Loving wandered in from the outside corridor, his head hung low.

“Any luck?” Jones asked.

“Not a trace.”

“You’re supposed to be a private investigator. Surely you can locate one U.S. senator.”

“Not if he doesn’t wanna be found.”

“You think he’s hiding? Why?”

“ ’Cause that’s what I’d do, if I represented the very conservative state of Oklahoma and somebody put up a gay Supreme Court justice. What do the people callin’ say?”

“They’re opposed, by a six-to-one margin. Most of the calls are from rural towns in the western part of the state.” A quick phone call to Paula, Jones’s librarian wife back in Tulsa, had told him that the consensus of opinion was no different in the second-largest city in the state.

“That doesn’t mean much. The outraged always speak the loudest. We need some real intel.”

“There are about half a hundred pollsters working on that as we speak.”

“I could fly home, visit a few bars, and give Ben a more accurate picture of the public opinion. Be a lot cheaper, too.”

“He might want you to do that. It’s hard to tell. Since we don’t know where he is!”

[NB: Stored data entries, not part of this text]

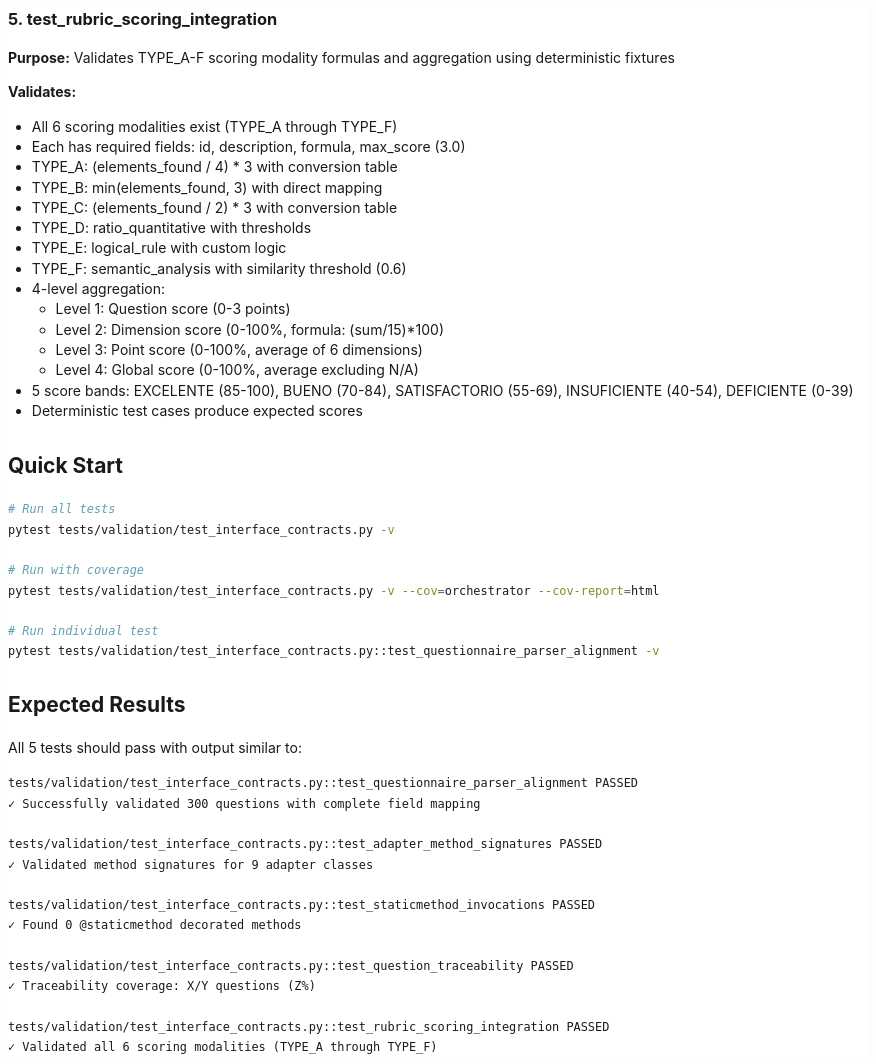 ### 5. test_rubric_scoring_integration
**Purpose:** Validates TYPE_A-F scoring modality formulas and aggregation using deterministic fixtures

**Validates:**
- All 6 scoring modalities exist (TYPE_A through TYPE_F)
- Each has required fields: id, description, formula, max_score (3.0)
- TYPE_A: (elements_found / 4) * 3 with conversion table
- TYPE_B: min(elements_found, 3) with direct mapping
- TYPE_C: (elements_found / 2) * 3 with conversion table
- TYPE_D: ratio_quantitative with thresholds
- TYPE_E: logical_rule with custom logic
- TYPE_F: semantic_analysis with similarity threshold (0.6)
- 4-level aggregation:
  - Level 1: Question score (0-3 points)
  - Level 2: Dimension score (0-100%, formula: (sum/15)*100)
  - Level 3: Point score (0-100%, average of 6 dimensions)
  - Level 4: Global score (0-100%, average excluding N/A)
- 5 score bands: EXCELENTE (85-100), BUENO (70-84), SATISFACTORIO (55-69), INSUFICIENTE (40-54), DEFICIENTE (0-39)
- Deterministic test cases produce expected scores

## Quick Start

```bash
# Run all tests
pytest tests/validation/test_interface_contracts.py -v

# Run with coverage
pytest tests/validation/test_interface_contracts.py -v --cov=orchestrator --cov-report=html

# Run individual test
pytest tests/validation/test_interface_contracts.py::test_questionnaire_parser_alignment -v
```

## Expected Results

All 5 tests should pass with output similar to:

```
tests/validation/test_interface_contracts.py::test_questionnaire_parser_alignment PASSED
✓ Successfully validated 300 questions with complete field mapping

tests/validation/test_interface_contracts.py::test_adapter_method_signatures PASSED
✓ Validated method signatures for 9 adapter classes

tests/validation/test_interface_contracts.py::test_staticmethod_invocations PASSED
✓ Found 0 @staticmethod decorated methods

tests/validation/test_interface_contracts.py::test_question_traceability PASSED
✓ Traceability coverage: X/Y questions (Z%)

tests/validation/test_interface_contracts.py::test_rubric_scoring_integration PASSED
✓ Validated all 6 scoring modalities (TYPE_A through TYPE_F)
```

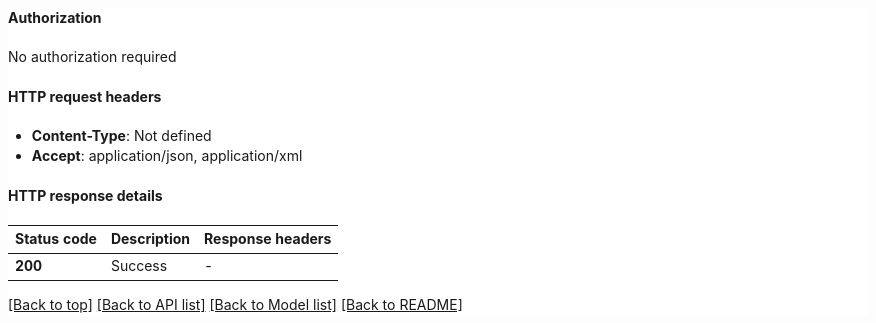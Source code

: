 #### Authorization

No authorization required

#### HTTP request headers

 - **Content-Type**: Not defined
 - **Accept**: application/json, application/xml


#### HTTP response details
| Status code | Description | Response headers |
|-------------|-------------|------------------|
| **200** | Success |  -  |

[[Back to top]](#) [[Back to API list]](../README.md#documentation-for-api-endpoints) [[Back to Model list]](../README.md#documentation-for-models) [[Back to README]](../README.md)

Even though it was Saturday and the Senate was not in session, Ben had come to the Senate chamber early in the morning and sat at the little desk in the corner bearing his nameplate. Actually, he liked it better when the Senate was not in session and he could enjoy the historic setting without having to listen to people bickering with one another. He gazed across at the expanse of brown antique desks, row after row, curving toward the center. He was reminded of Arlington National Cemetery; it had essentially the same effect, except with desks instead of graves. Symbolic? He hoped not. The inkwells, snuff boxes, and spittoons reminded him that this was a very old room, with a hallowed and distinguished heritage. All the Presidents since John Adams had walked down that center aisle and taken their place behind the elevated rostrum to deliver their State of the Union addresses, flanked on either side by a long succession of outstanding party leaders. All the Vice Presidents had sat in that chair at the rear center, serving as President of the Senate, nine of them future Presidents themselves. Behind that raised dais, the electoral votes were counted every four years so the President of the Senate could announce the identity of the next President. This was a room that had been a bastion of excellence, a home to brilliant minds and daring idealism. In truth, Ben had never been particularly political, but sitting here always reminded him that despite the distastefulness of much of modern politics, the U.S. Senate was part of a long-standing and important tradition, one that had shaped a nation, and as a result, shaped the world.

“Place kinda gives you the willies, doesn’t it?”

Ben turned to see Senator Hammond sitting beside him. He started to rise, but Hammond waved him back down. “This is my second private audience with you in as many days,” Ben said. “If you don’t watch out, someone’s going to mistake me for a person of importance.”